The entries below should be quoted exactly, with no pictures carried over.
START Data extracts
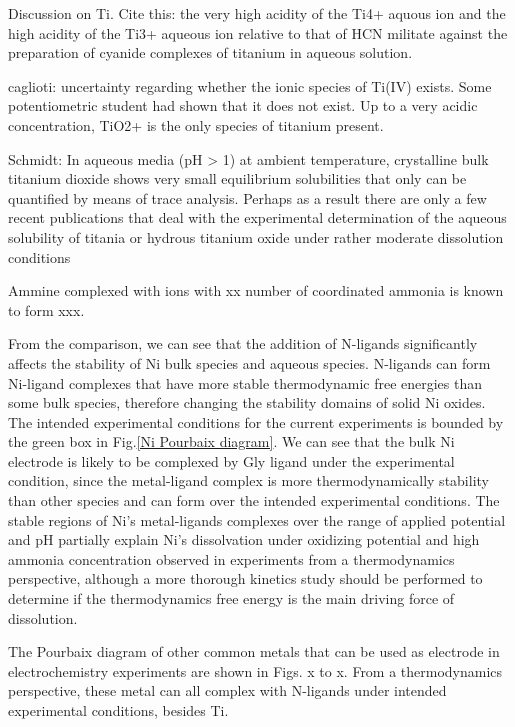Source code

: \documentclass[journal=jacsat,manuscript=article]{achemso}
\begin{document}
Discussion on Ti. 
Cite this: the very high acidity of the Ti4+ aquous ion and the high acidity of the Ti3+ aqueous ion relative to that of HCN militate against the preparation of cyanide complexes of titanium in aqueous solution\cite{Nicholls1980ComplexTitanium}.

caglioti: uncertainty regarding whether the ionic species of Ti(IV) exists. Some potentiometric student had shown that it does not exist. Up to a very acidic concentration, TiO2+ is the only species of titanium present. 

Schmidt: In aqueous media (pH > 1) at ambient temperature, crystalline bulk titanium dioxide
shows very small equilibrium solubilities that only can be quantified by means of trace
analysis. Perhaps as a result there are only a few recent publications that deal with the experimental determination of the aqueous solubility of titania or hydrous titanium oxide under
rather moderate dissolution conditions

Ammine complexed with ions with xx number of coordinated ammonia is known to form xxx. 

From the comparison, we can see that the addition of N-ligands significantly affects the stability of Ni bulk species and aqueous species. N-ligands can form Ni-ligand complexes that have more stable thermodynamic free energies than some bulk species, therefore changing the stability domains of solid Ni oxides. The intended experimental conditions for the current experiments is bounded by the green box in Fig.\ref{Ni Pourbaix diagram}. We can see that the bulk Ni electrode is likely to be complexed by Gly ligand under the experimental condition, since the metal-ligand complex is more thermodynamically stability than other species and can form over the intended experimental conditions. The stable regions of Ni's metal-ligands complexes over the range of applied potential and pH partially explain Ni's dissolvation under oxidizing potential and high ammonia concentration observed in experiments from a thermodynamics perspective, although a more thorough kinetics study should be performed to determine if the thermodynamics free energy is the main driving force of dissolution. 

The Pourbaix diagram of other common metals that can be used as electrode in electrochemistry experiments are shown in Figs. x to x. From a thermodynamics perspective, these metal can all complex with N-ligands under intended experimental conditions, besides Ti. 
\end{document}
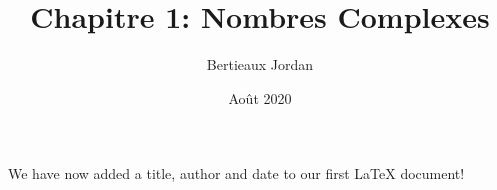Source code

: \documentclass{article}
\title{Chapitre 1: Nombres Complexes}
\author{Bertieaux Jordan}
\date{Août 2020}
\begin{document}
\maketitle
We have now added a title, author and date to our first \LaTeX{} document!
\end{document}
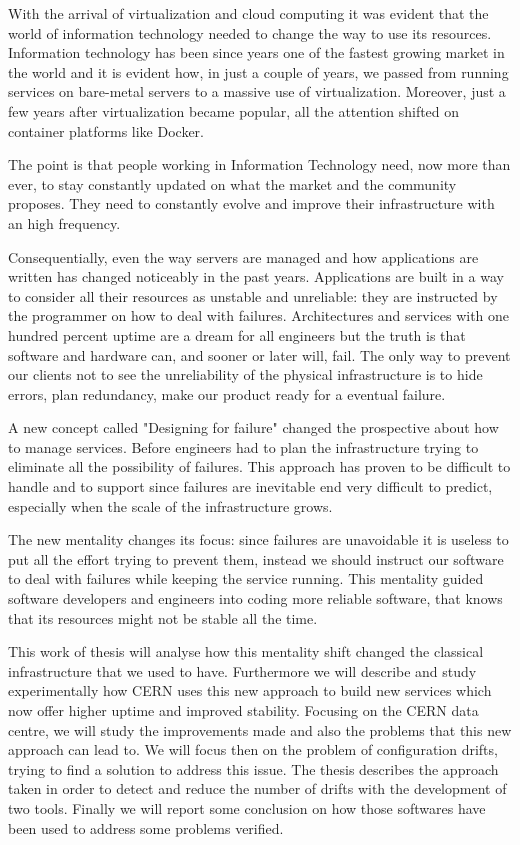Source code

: 
With the arrival of virtualization and cloud computing it was evident that
the world of information technology needed to change the way to use its
resources. Information technology has been since years one of the fastest
growing market in the world and it is evident how, in just a couple of
years, we passed from running services on bare-metal servers to a massive
use of virtualization. Moreover, just a few years after virtualization
became popular, all the attention shifted on container platforms like
Docker.

The point is that people working in Information Technology need, now more than
ever, to stay constantly updated on what the market and the community proposes. They need to constantly evolve and improve their infrastructure with an high
frequency.

Consequentially, even the way servers are managed and how applications are
written has changed noticeably in the past years. Applications are built
in a way to consider all their resources as unstable and unreliable: they
are instructed by the programmer on how to deal with failures.
Architectures and services with one hundred percent uptime are a dream for
all engineers but the truth is that software and hardware can, and sooner
or later will, fail. The only way to prevent our clients not to see the
unreliability of the physical infrastructure is to hide errors, plan
redundancy, make our product ready for a eventual failure.

A new concept called "Designing for failure" changed the prospective about
how to manage services. Before engineers had to plan the infrastructure
trying to eliminate all the possibility of failures. This approach has
proven to be difficult to handle and to support since failures are
inevitable end very difficult to predict, especially when the scale of the
infrastructure grows.

The new mentality changes its focus: since failures are unavoidable it is
useless to put all the effort trying to prevent them, instead we should
instruct our software to deal with failures while keeping the service
running. This mentality guided software developers and engineers into
coding more reliable software, that knows that its resources might not be
stable all the time.

This work of thesis will analyse how this mentality shift changed the
classical infrastructure that we used to have. Furthermore we will
describe and study experimentally how CERN uses this new approach to build
new services which now offer higher uptime and improved stability.
Focusing on the CERN data centre, we will study the improvements made and
also the problems that this new approach can lead to. We will focus then
on the problem of configuration drifts, trying to find a solution to
address this issue. The thesis describes the approach taken in order to
detect and reduce the number of drifts with the development of two tools.
Finally we will report some conclusion on how those softwares have been
used to address some problems verified.

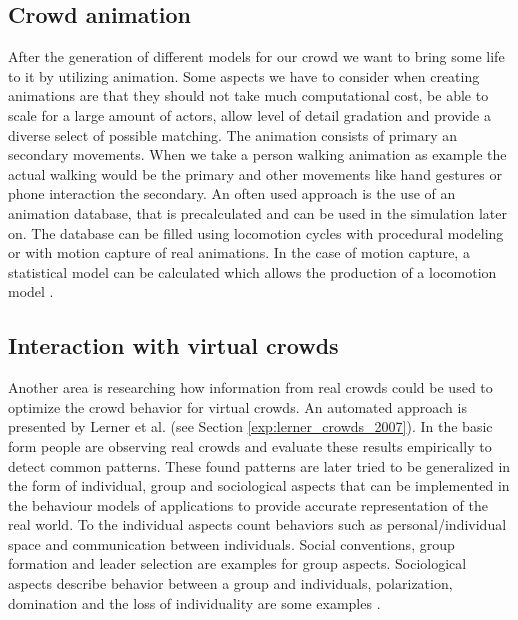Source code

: \documentclass{acmsiggraph}               %
\begin{document}

\subsection{Crowd animation}

After the generation of different models for our crowd we want to bring some life to it by utilizing animation. Some aspects we have to consider when creating animations are that they should not take much computational cost, be able to scale for a large amount of actors, allow level of detail gradation and provide a diverse select of possible matching. The animation consists of primary an secondary movements. When we take a person walking animation as example the actual walking would be the primary and other movements like hand gestures or phone interaction the secondary.
An often used approach is the use of an animation database, that is precalculated and can be used in the simulation later on. The database can be filled using locomotion cycles with procedural modeling or with motion capture of real animations. In the case of motion capture, a statistical model can be calculated which allows the production of a locomotion model \cite{thalmann_crowd_2013}.

\subsection{Interaction with virtual crowds}

Another area is researching how information from real crowds could be used to optimize the crowd behavior for virtual crowds. An automated approach is presented by Lerner et al.  (see Section \ref{exp:lerner_crowds_2007}). In the basic form people are observing real crowds and evaluate these results empirically to detect common patterns. These found patterns are later tried to be generalized in the form of individual, group and sociological aspects that can be implemented in the behaviour models of applications to provide accurate representation of the real world. To the individual aspects count behaviors such as personal/individual space and communication between individuals. Social conventions, group formation and leader selection are examples for group aspects. Sociological aspects describe behavior between a group and individuals, polarization, domination and the loss of individuality are some examples \cite{benesch_atlas_1995} \cite{jeffrey_social_conventions_1998} \cite{mannoni_psychologie_1994}.  
\end{document}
END Data extracts
== Answer section ==
Source code

: \documentclass[journal=jacsat,manuscript=article]{achemso}
\begin{document}
Discussion on Ti. 
Cite this: the very high acidity of the Ti4+ aquous ion and the high acidity of the Ti3+ aqueous ion relative to that of HCN militate against the preparation of cyanide complexes of titanium in aqueous solution\cite{Nicholls1980ComplexTitanium}.

caglioti: uncertainty regarding whether the ionic species of Ti(IV) exists. Some potentiometric student had shown that it does not exist. Up to a very acidic concentration, TiO2+ is the only species of titanium present. 

Schmidt: In aqueous media (pH > 1) at ambient temperature, crystalline bulk titanium dioxide
shows very small equilibrium solubilities that only can be quantified by means of trace
analysis. Perhaps as a result there are only a few recent publications that deal with the experimental determination of the aqueous solubility of titania or hydrous titanium oxide under
rather moderate dissolution conditions

Ammine complexed with ions with xx number of coordinated ammonia is known to form xxx. 

From the comparison, we can see that the addition of N-ligands significantly affects the stability of Ni bulk species and aqueous species. N-ligands can form Ni-ligand complexes that have more stable thermodynamic free energies than some bulk species, therefore changing the stability domains of solid Ni oxides. The intended experimental conditions for the current experiments is bounded by the green box in Fig.\ref{Ni Pourbaix diagram}. We can see that the bulk Ni electrode is likely to be complexed by Gly ligand under the experimental condition, since the metal-ligand complex is more thermodynamically stability than other species and can form over the intended experimental conditions. The stable regions of Ni's metal-ligands complexes over the range of applied potential and pH partially explain Ni's dissolvation under oxidizing potential and high ammonia concentration observed in experiments from a thermodynamics perspective, although a more thorough kinetics study should be performed to determine if the thermodynamics free energy is the main driving force of dissolution. 

The Pourbaix diagram of other common metals that can be used as electrode in electrochemistry experiments are shown in Figs. x to x. From a thermodynamics perspective, these metal can all complex with N-ligands under intended experimental conditions, besides Ti. 
\end{document}
Source code

: \documentclass{article}
\title{Chapitre 1: Nombres Complexes}
\author{Bertieaux Jordan}
\date{Août 2020}
\begin{document}
\maketitle
We have now added a title, author and date to our first \LaTeX{} document!
\end{document}
Source code

: 
With the arrival of virtualization and cloud computing it was evident that
the world of information technology needed to change the way to use its
resources. Information technology has been since years one of the fastest
growing market in the world and it is evident how, in just a couple of
years, we passed from running services on bare-metal servers to a massive
use of virtualization. Moreover, just a few years after virtualization
became popular, all the attention shifted on container platforms like
Docker.

The point is that people working in Information Technology need, now more than
ever, to stay constantly updated on what the market and the community proposes. They need to constantly evolve and improve their infrastructure with an high
frequency.

Consequentially, even the way servers are managed and how applications are
written has changed noticeably in the past years. Applications are built
in a way to consider all their resources as unstable and unreliable: they
are instructed by the programmer on how to deal with failures.
Architectures and services with one hundred percent uptime are a dream for
all engineers but the truth is that software and hardware can, and sooner
or later will, fail. The only way to prevent our clients not to see the
unreliability of the physical infrastructure is to hide errors, plan
redundancy, make our product ready for a eventual failure.

A new concept called "Designing for failure" changed the prospective about
how to manage services. Before engineers had to plan the infrastructure
trying to eliminate all the possibility of failures. This approach has
proven to be difficult to handle and to support since failures are
inevitable end very difficult to predict, especially when the scale of the
infrastructure grows.

The new mentality changes its focus: since failures are unavoidable it is
useless to put all the effort trying to prevent them, instead we should
instruct our software to deal with failures while keeping the service
running. This mentality guided software developers and engineers into
coding more reliable software, that knows that its resources might not be
stable all the time.

This work of thesis will analyse how this mentality shift changed the
classical infrastructure that we used to have. Furthermore we will
describe and study experimentally how CERN uses this new approach to build
new services which now offer higher uptime and improved stability.
Focusing on the CERN data centre, we will study the improvements made and
also the problems that this new approach can lead to. We will focus then
on the problem of configuration drifts, trying to find a solution to
address this issue. The thesis describes the approach taken in order to
detect and reduce the number of drifts with the development of two tools.
Finally we will report some conclusion on how those softwares have been
used to address some problems verified.

Source code

: \documentclass{acmsiggraph}               %
\begin{document}

\subsection{Crowd animation}

After the generation of different models for our crowd we want to bring some life to it by utilizing animation. Some aspects we have to consider when creating animations are that they should not take much computational cost, be able to scale for a large amount of actors, allow level of detail gradation and provide a diverse select of possible matching. The animation consists of primary an secondary movements. When we take a person walking animation as example the actual walking would be the primary and other movements like hand gestures or phone interaction the secondary.
An often used approach is the use of an animation database, that is precalculated and can be used in the simulation later on. The database can be filled using locomotion cycles with procedural modeling or with motion capture of real animations. In the case of motion capture, a statistical model can be calculated which allows the production of a locomotion model \cite{thalmann_crowd_2013}.

\subsection{Interaction with virtual crowds}

Another area is researching how information from real crowds could be used to optimize the crowd behavior for virtual crowds. An automated approach is presented by Lerner et al.  (see Section \ref{exp:lerner_crowds_2007}). In the basic form people are observing real crowds and evaluate these results empirically to detect common patterns. These found patterns are later tried to be generalized in the form of individual, group and sociological aspects that can be implemented in the behaviour models of applications to provide accurate representation of the real world. To the individual aspects count behaviors such as personal/individual space and communication between individuals. Social conventions, group formation and leader selection are examples for group aspects. Sociological aspects describe behavior between a group and individuals, polarization, domination and the loss of individuality are some examples \cite{benesch_atlas_1995} \cite{jeffrey_social_conventions_1998} \cite{mannoni_psychologie_1994}.  
\end{document}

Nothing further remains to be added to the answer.